◆ Information supplied ◆
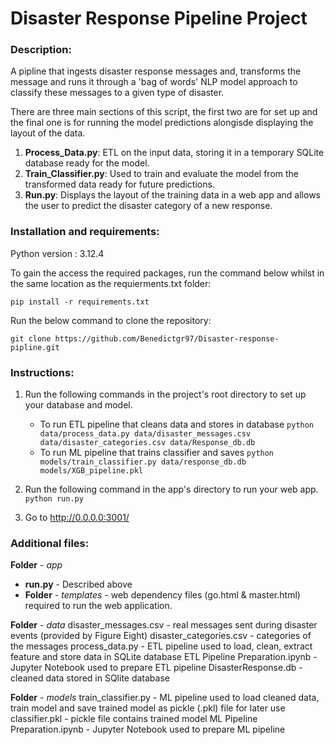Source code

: # Disaster Response Pipeline Project

### Description:
A pipline that ingests disaster response messages and, transforms the message and runs it through a 'bag of words' NLP model approach to classify these messages to a given type of disaster.

There are three main sections of this script, the first two are for set up and the final one is for running the model predictions alongisde displaying the layout of the data.

1. **Process_Data.py**: ETL on the input data, storing it in a temporary SQLite database ready for the model.
2. **Train_Classifier.py**: Used to train and evaluate the model from the transformed data ready for future predictions.
3. **Run.py**: Displays the layout of the training data in a web app and allows the user to predict the disaster category of a new response.

### Installation and requirements:
Python version : 3.12.4

To gain the access the required packages, run the command below whilst in the same location as the requierments.txt folder:

```
pip install -r requirements.txt
```

Run the below command to clone the repository:

```
git clone https://github.com/Benedictgr97/Disaster-response-pipline.git
``` 

### Instructions:
1. Run the following commands in the project's root directory to set up your database and model.

    - To run ETL pipeline that cleans data and stores in database
        `python data/process_data.py data/disaster_messages.csv data/disaster_categories.csv data/Response_db.db`
    - To run ML pipeline that trains classifier and saves
        `python models/train_classifier.py data/response_db.db models/XGB_pipeline.pkl`

2. Run the following command in the app's directory to run your web app.
    `python run.py`

3. Go to http://0.0.0.0:3001/

### Additional files:

**Folder** - _app_
- **run.py** - Described above
- **Folder** -  _templates_ - web dependency files (go.html & master.html) required to run the web application.

**Folder** - _data_
disaster_messages.csv - real messages sent during disaster events (provided by Figure Eight)
disaster_categories.csv - categories of the messages
process_data.py - ETL pipeline used to load, clean, extract feature and store data in SQLite database
ETL Pipeline Preparation.ipynb - Jupyter Notebook used to prepare ETL pipeline
DisasterResponse.db - cleaned data stored in SQlite database

**Folder** - _models_
train_classifier.py - ML pipeline used to load cleaned data, train model and save trained model as pickle (.pkl) file for later use
classifier.pkl - pickle file contains trained model
ML Pipeline Preparation.ipynb - Jupyter Notebook used to prepare ML pipeline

◆ Exercise directions ◆
Here the job is to print all the entries above exactly, minus the images.

◆ Output for this task ◆
Source code

: # Disaster Response Pipeline Project

### Description:
A pipline that ingests disaster response messages and, transforms the message and runs it through a 'bag of words' NLP model approach to classify these messages to a given type of disaster.

There are three main sections of this script, the first two are for set up and the final one is for running the model predictions alongisde displaying the layout of the data.

1. **Process_Data.py**: ETL on the input data, storing it in a temporary SQLite database ready for the model.
2. **Train_Classifier.py**: Used to train and evaluate the model from the transformed data ready for future predictions.
3. **Run.py**: Displays the layout of the training data in a web app and allows the user to predict the disaster category of a new response.

### Installation and requirements:
Python version : 3.12.4

To gain the access the required packages, run the command below whilst in the same location as the requierments.txt folder:

```
pip install -r requirements.txt
```

Run the below command to clone the repository:

```
git clone https://github.com/Benedictgr97/Disaster-response-pipline.git
``` 

### Instructions:
1. Run the following commands in the project's root directory to set up your database and model.

    - To run ETL pipeline that cleans data and stores in database
        `python data/process_data.py data/disaster_messages.csv data/disaster_categories.csv data/Response_db.db`
    - To run ML pipeline that trains classifier and saves
        `python models/train_classifier.py data/response_db.db models/XGB_pipeline.pkl`

2. Run the following command in the app's directory to run your web app.
    `python run.py`

3. Go to http://0.0.0.0:3001/

### Additional files:

**Folder** - _app_
- **run.py** - Described above
- **Folder** -  _templates_ - web dependency files (go.html & master.html) required to run the web application.

**Folder** - _data_
disaster_messages.csv - real messages sent during disaster events (provided by Figure Eight)
disaster_categories.csv - categories of the messages
process_data.py - ETL pipeline used to load, clean, extract feature and store data in SQLite database
ETL Pipeline Preparation.ipynb - Jupyter Notebook used to prepare ETL pipeline
DisasterResponse.db - cleaned data stored in SQlite database

**Folder** - _models_
train_classifier.py - ML pipeline used to load cleaned data, train model and save trained model as pickle (.pkl) file for later use
classifier.pkl - pickle file contains trained model
ML Pipeline Preparation.ipynb - Jupyter Notebook used to prepare ML pipeline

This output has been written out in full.